Making sure that lifestyle medicine principles are included in the education of multiple different health care disciplines is critical for consistent messaging about healthy living. Consistent messaging from the physician, nurse, psychologist, therapist, nutritionist, exercise specialists, pharmacist, and other health care providers involved with patient care are essential in order for patients to remember the message, to believe in the message, and to take action on the message. Furthermore, contradictory messages from health care professionals can dilute and even negate messages. For instance, if a primary care physician, knowledgeable about the health benefits of lifestyle change, counsels his or her cardiac patient on foods needed for improved health but the patient sees another provider shortly thereafter who informs that the patient can eat whatever he’d or she’d like since the cholesterol-lowering medication is working, the patient may be left bewildered. To complicate matters further, the patient may seek out an exercise expert who firmly believes in a high-protein diet with a heavy emphasis on red meat, which was discouraged by his or her primary care physician. This may drive the patient into a state of confusion and ultimate disbelief.

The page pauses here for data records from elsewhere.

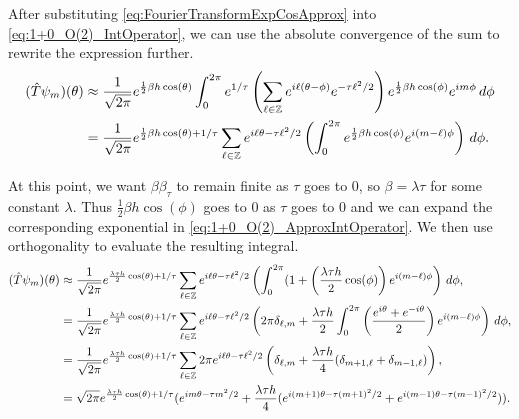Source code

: \documentclass[10pt,reqno]{amsart}
\numberwithin{equation}{section}
\begin{document}
	After substituting \cref{eq:FourierTransformExpCosApprox} into \cref{eq:1+0_O(2)_IntOperator}, we can use the absolute convergence of the sum to rewrite the expression further.
	\begin{align}
		(\hat{T}\psi_m)(\theta) &\approx \frac{1}{\sqrt{2\pi}}e^{\frac{1}{2}\beta h \cos(\theta)} \int_{0}^{2\pi} e^{1/\tau} \left( \sum_{\ell\in \mathbb{Z}}e^{i\ell(\theta-\phi)}e^{-\tau\ell^2/2} \right) e^{\frac{1}{2}\beta h \cos(\phi)}e^{im\phi}\, d\phi \nonumber \\
			&= \frac{1}{\sqrt{2\pi}}e^{\frac{1}{2}\beta h \cos(\theta)+1/\tau} \sum_{\ell\in \mathbb{Z}} e^{i\ell\theta-\tau\ell^2/2}\left(\int_{0}^{2\pi} e^{\frac{1}{2}\beta h \cos(\phi)}e^{i(m-\ell)\phi}\right) \, d\phi. \label{eq:1+0_O(2)_ApproxIntOperator}
	\end{align}
	
	At this point, we want $\beta\beta_\tau$ to remain finite as $\tau$ goes to 0, so $\beta=\lambda \tau$ for some constant $\lambda$. 
	Thus $\frac{1}{2}\beta h \cos(\phi)$ goes to 0 as $\tau$ goes to 0 and we can expand the corresponding exponential in \cref{eq:1+0_O(2)_ApproxIntOperator}.
	We then use orthogonality to evaluate the resulting integral.
	\begin{align*}
		(\hat{T}\psi_m)(\theta) &\approx \frac{1}{\sqrt{2\pi}}e^{\frac{\lambda\tau h}{2} \cos(\theta)+1/\tau} \sum_{\ell\in \mathbb{Z}} e^{i\ell\theta-\tau\ell^2/2}\left(\int_{0}^{2\pi} (1+\left(\frac{\lambda \tau h}{2}\cos(\phi) \right) e^{i(m-\ell)\phi}\right) \, d\phi,  \\
		&= \frac{1}{\sqrt{2\pi}}e^{\frac{\lambda\tau h}{2} \cos(\theta)+1/\tau} \sum_{\ell\in \mathbb{Z}} e^{i\ell\theta-\tau\ell^2/2}\left( 2\pi \delta_{\ell,m}+ \frac{\lambda \tau h}{2}\int_{0}^{2\pi} \left( \frac{e^{i\theta}+e^{-i\theta}}{2} \right)  e^{i(m-\ell)\phi}\right) \, d\phi,  \\
		&= \frac{1}{\sqrt{2\pi}} e^{\frac{\lambda\tau h}{2} \cos(\theta)+1/\tau} \sum_{\ell\in \mathbb{Z}} 2\pi e^{i\ell\theta-\tau\ell^2/2}\left(\delta_{\ell,m}+ \frac{\lambda \tau h}{4}(\delta_{m+1,\ell}+\delta_{m-1,\ell}) \right),  \\
		&= \sqrt{2\pi} e^{\frac{\lambda\tau h}{2} \cos(\theta)+1/\tau} ( e^{im\theta - \tau m^2/2}+ \frac{\lambda \tau h}{4} (e^{i(m+1)\theta - \tau (m+1)^2/2}+ e^{i(m-1)\theta - \tau (m-1)^2/2} ) ). 
	\end{align*}
	
\end{document}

Since there is so much confusion in the media and even in medicine around the optimal diet for health,9 it is important to have a united and consistent message that follows research and evidence-based principles integrated into the education and training of all health care training programs.
Given that the top causes of death in the United States are largely due to lifestyle-related chronic diseases,33 it is necessary to adopt strategies to incorporate lifestyle medicine in mainstream medical practice, and this begins with optimizing the medical training experience. While medical student education is vital, incorporating lifestyle medicine education in the training of health care professionals across disciplines is equally important. Lifestyle medicine conferences that offer continuing education credits to physicians as well as other health professionals are a good place to start, and some already exist. With such lifestyle medicine educational efforts, health care staff can work more cohesively and efficiently in teams, thereby saving time while improving patient outcomes.